67.3± 9.5 66.8 ± 9.3 67.6 ± 9.5 66.7± 9.4

Male

95,696 (97.4%)

15,717 (97.4%)

9,780 (97.9%)

6,506 (97.6%)

White

72,185 (73.5%)

11,694 (72.5%)

7,217 (72.2%)

4,819 (72.3%)

Metastatic Disease

11,922 (12.1%)

2,208 (13.6%)

1,565 (15.7%)

1,189 (17.8%)

Results

Endpoint

No OIC prophylaxis
(n= 98,206)

Docusate monotherapy
(n= 16,129)

Laxative monotherapy
(n= 9,990)

Docusate + laxative
(n= 6,665)

Rate of constipation

At 3 months 

At 6 months 

 

986 (1.0%)

1,576 (1.6%)

 

361 (2.2%)

499 (3.1%)

 

396 (4.0%)

498 (5.0%)

 

491 (7.4%)

556 (8.3%)

In total, 87.3% of patients received inadequate prevention (75% no prophylaxis and 12% docusate alone), while 5.1% received OIC prophylaxis with the unnecessary addition of docusate to another laxative.

In the study period, rates of no OIC prophylaxis, docusate monotherapy, or docusate + laxative prescription were not significantly changed over time by linear regression analysis (p= 0.0899, p= 0.8451, p= 0.598, respectively). Rates of laxative prescription for OIC prophylaxis decreased through the study period (95% confidence interval for slope = − 0.001195 to − 0.0001452, p= 0.0170). 

Adverse Events

N/A

Study Author Conclusions

In this study of veterans with lung cancer, almost 90% received inadequate or inappropriate OIC prophylaxis. Efforts to educate physicians and patients to promote appropriate OIC prophylaxis in combination with systems-level changes are warranted.
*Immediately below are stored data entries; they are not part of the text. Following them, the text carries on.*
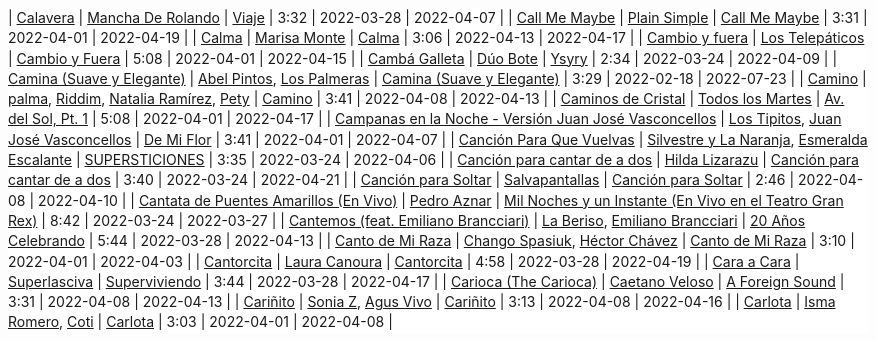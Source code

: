| [Calavera](https://open.spotify.com/track/5QLbG1uIdSQyiKOY69SN4v) | [Mancha De Rolando](https://open.spotify.com/artist/4DuhYdfd2jHMdaqYVYZp04) | [Viaje](https://open.spotify.com/album/795wm7ucRpHjqdyIPUAd0i) | 3:32 | 2022-03-28 | 2022-04-07 |
| [Call Me Maybe](https://open.spotify.com/track/6pDfipCmDcftSSylg3BXj7) | [Plain Simple](https://open.spotify.com/artist/0XUcGC1QHkYmsVInVDjFad) | [Call Me Maybe](https://open.spotify.com/album/3iQeXzGeBiPYGoweNfxDpW) | 3:31 | 2022-04-01 | 2022-04-19 |
| [Calma](https://open.spotify.com/track/1IcI7zO7RvGKGWx5jRNouz) | [Marisa Monte](https://open.spotify.com/artist/0rSTXALHu0EKAawPLBdODH) | [Calma](https://open.spotify.com/album/4NnapYcmIcnlJXB22BPve5) | 3:06 | 2022-04-13 | 2022-04-17 |
| [Cambio y fuera](https://open.spotify.com/track/7n6KU2wVHQ04TNTVAQA1EK) | [Los Telepáticos](https://open.spotify.com/artist/0cMwHZkCdMDnQDuWBkhMqS) | [Cambio y Fuera](https://open.spotify.com/album/0kyGSEa7aY4L5ucu9F25LS) | 5:08 | 2022-04-01 | 2022-04-15 |
| [Cambá Galleta](https://open.spotify.com/track/6kMOKOKSbMqLAYVx54jXHP) | [Dúo Bote](https://open.spotify.com/artist/0L2SCJoosQOW5BRqi9fEgL) | [Ysyry](https://open.spotify.com/album/6YCvmX5LGwqomhb1xXjmQn) | 2:34 | 2022-03-24 | 2022-04-09 |
| [Camina \(Suave y Elegante\)](https://open.spotify.com/track/1fi9cZSvHWP7z6N8HihILu) | [Abel Pintos](https://open.spotify.com/artist/6HTUcOExehqydqa7C3usAa), [Los Palmeras](https://open.spotify.com/artist/2Htm0q72SjGSmsy8EOIhRG) | [Camina \(Suave y Elegante\)](https://open.spotify.com/album/3io8feqVIqEiEXlvxXaGM6) | 3:29 | 2022-02-18 | 2022-07-23 |
| [Camino](https://open.spotify.com/track/6xubp8IMFJZa4xZylMXwYo) | [palma](https://open.spotify.com/artist/7Fpc0RppTKkMDhWJelaKz3), [Riddim](https://open.spotify.com/artist/5nisdlB1NfT6t8WI0ZMdMD), [Natalia Ramírez](https://open.spotify.com/artist/1s4O7vhYHnEw8eA3tg9yV4), [Pety](https://open.spotify.com/artist/1KIAFzs3T8c4RanxT9GjZL) | [Camino](https://open.spotify.com/album/0hXVulgHCX0EmJ8JUssR8E) | 3:41 | 2022-04-08 | 2022-04-13 |
| [Caminos de Cristal](https://open.spotify.com/track/39URgTcuoiIKh3iCvghcYh) | [Todos los Martes](https://open.spotify.com/artist/5esSh8neIrdmhnHHGjmx5P) | [Av\. del Sol, Pt\. 1](https://open.spotify.com/album/7CFCkp8h5eeiPBkV1SpSxP) | 5:08 | 2022-04-01 | 2022-04-17 |
| [Campanas en la Noche \- Versión Juan José Vasconcellos](https://open.spotify.com/track/2lk3JQjjq5Dq6xO0T7NcSk) | [Los Tipitos](https://open.spotify.com/artist/1SykQGBiBwkQ1fcGpJ1BJt), [Juan José Vasconcellos](https://open.spotify.com/artist/2trqwU5np12DafTWRHGy0A) | [De Mi Flor](https://open.spotify.com/album/4SBRGOZH7Md3ayu8HzrK2P) | 3:41 | 2022-04-01 | 2022-04-07 |
| [Canción Para Que Vuelvas](https://open.spotify.com/track/44pTqOSWCDTzYTskh8aJc1) | [Silvestre y La Naranja](https://open.spotify.com/artist/1hE5imhaIrCEKoHLHW9aCO), [Esmeralda Escalante](https://open.spotify.com/artist/56WOnFwq68Q0pn9mUnrdOC) | [SUPERSTICIONES](https://open.spotify.com/album/52lk6YflfGkqPcZXt7wE5L) | 3:35 | 2022-03-24 | 2022-04-06 |
| [Canción para cantar de a dos](https://open.spotify.com/track/6Kl3mQYxh99eh8U3OkYmJQ) | [Hilda Lizarazu](https://open.spotify.com/artist/1imu37uW2KnEiLMAKmQVgn) | [Canción para cantar de a dos](https://open.spotify.com/album/62mvHNoscp2kDuDWvIiYQp) | 3:40 | 2022-03-24 | 2022-04-21 |
| [Canción para Soltar](https://open.spotify.com/track/5wUEqcq5hzjie5m8cnDu5n) | [Salvapantallas](https://open.spotify.com/artist/1VZQhmsaBc4voNvRGvFUgK) | [Canción para Soltar](https://open.spotify.com/album/2oZSyEJljiMCLmFhfABCMx) | 2:46 | 2022-04-08 | 2022-04-10 |
| [Cantata de Puentes Amarillos \(En Vivo\)](https://open.spotify.com/track/4eJbaOtTMHqEvWERy3tJRm) | [Pedro Aznar](https://open.spotify.com/artist/2FFrhWZS9vJsh2UvxYPRr6) | [Mil Noches y un Instante \(En Vivo en el Teatro Gran Rex\)](https://open.spotify.com/album/0FEw1ELbSr36VjZRlOhpbx) | 8:42 | 2022-03-24 | 2022-03-27 |
| [Cantemos \(feat\. Emiliano Brancciari\)](https://open.spotify.com/track/3cwY7pvMIdmtMbF6tXF8WU) | [La Beriso](https://open.spotify.com/artist/0Dy32zfSrQ332Bz8wsthKJ), [Emiliano Brancciari](https://open.spotify.com/artist/6Xdjhy4MawcCmBq5MYM5N8) | [20 Años Celebrando](https://open.spotify.com/album/5SEEUhmdbhGv7G8PViKi0W) | 5:44 | 2022-03-28 | 2022-04-13 |
| [Canto de Mi Raza](https://open.spotify.com/track/58ghCqDIQD2IVigFMPcQbI) | [Chango Spasiuk](https://open.spotify.com/artist/0qGRkfnUqWeG49vbCv6rMY), [Héctor Chávez](https://open.spotify.com/artist/3pIloNWz9RrDIptFnSgAgh) | [Canto de Mi Raza](https://open.spotify.com/album/1BcijbWEQcNuBG3ImE7EhV) | 3:10 | 2022-04-01 | 2022-04-03 |
| [Cantorcita](https://open.spotify.com/track/3F3ixzTcIlbb1q7MkhsAxT) | [Laura Canoura](https://open.spotify.com/artist/0ATxyDnFvftkIT21OZu80N) | [Cantorcita](https://open.spotify.com/album/2paM9xJWGlq1OS5hMGgBEY) | 4:58 | 2022-03-28 | 2022-04-19 |
| [Cara a Cara](https://open.spotify.com/track/6NzS2urNSNywjPA9unF3dm) | [Superlasciva](https://open.spotify.com/artist/06XIqw5vu8FHgeRHvMly4V) | [Superviviendo](https://open.spotify.com/album/0dCc6iaEFCKR9jZzzixs6a) | 3:44 | 2022-03-28 | 2022-04-17 |
| [Carioca \(The Carioca\)](https://open.spotify.com/track/6gshrnPPNDTjjtbjzpNz1T) | [Caetano Veloso](https://open.spotify.com/artist/7HGNYPmbDrMkylWqeFCOIQ) | [A Foreign Sound](https://open.spotify.com/album/4gLU5fUjpKtiZF22AZ3O2x) | 3:31 | 2022-04-08 | 2022-04-13 |
| [Cariñito](https://open.spotify.com/track/6PK0iRqWsE94o36yiszQCh) | [Sonia Z](https://open.spotify.com/artist/27UX8NEXtI5CrpnqSAJWuh), [Agus Vivo](https://open.spotify.com/artist/6aULl90kAb6JwNUYjIgUdW) | [Cariñito](https://open.spotify.com/album/7Lw1CPKpaL8npiEd35ebWW) | 3:13 | 2022-04-08 | 2022-04-16 |
| [Carlota](https://open.spotify.com/track/0qKuTbMODEpApOaYwUn879) | [Isma Romero](https://open.spotify.com/artist/5tGFnFD0dIxKMG8uuR9p89), [Coti](https://open.spotify.com/artist/1OUDQLymoysITxprkd0Qvj) | [Carlota](https://open.spotify.com/album/6rsjadtjWFHhjcIxRWAmgh) | 3:03 | 2022-04-01 | 2022-04-08 |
InpharmD Researcher Critique

In this cohort, docusate was prescribed as part of an OIC regimen in more than 70% of patients receiving OIC prophylaxis; instead, patients should have received a regimen containing a stimulant laxative (such as senna) or polyethylene glycol. The study was limited due to the retrospective and observational design, and drawing a definite conclusion may be challenging due to potential confounding factors. Additionally, the adherence of patients to laxatives was not clear in the study. 



References:

Brown TJ, Keshvani N, Gupta A, Yang H, Agrawal D, Le TC, Gerber DE, Alvarez CA. Rates of appropriate laxative prophylaxis for opioid-induced constipation in veterans with lung cancer: a retrospective cohort study. Support Care Cancer. 2020 Nov;28(11):5315-5321. doi: 10.1007/s00520-020-05364-6. Epub 2020 Mar 2. PMID: 32124025.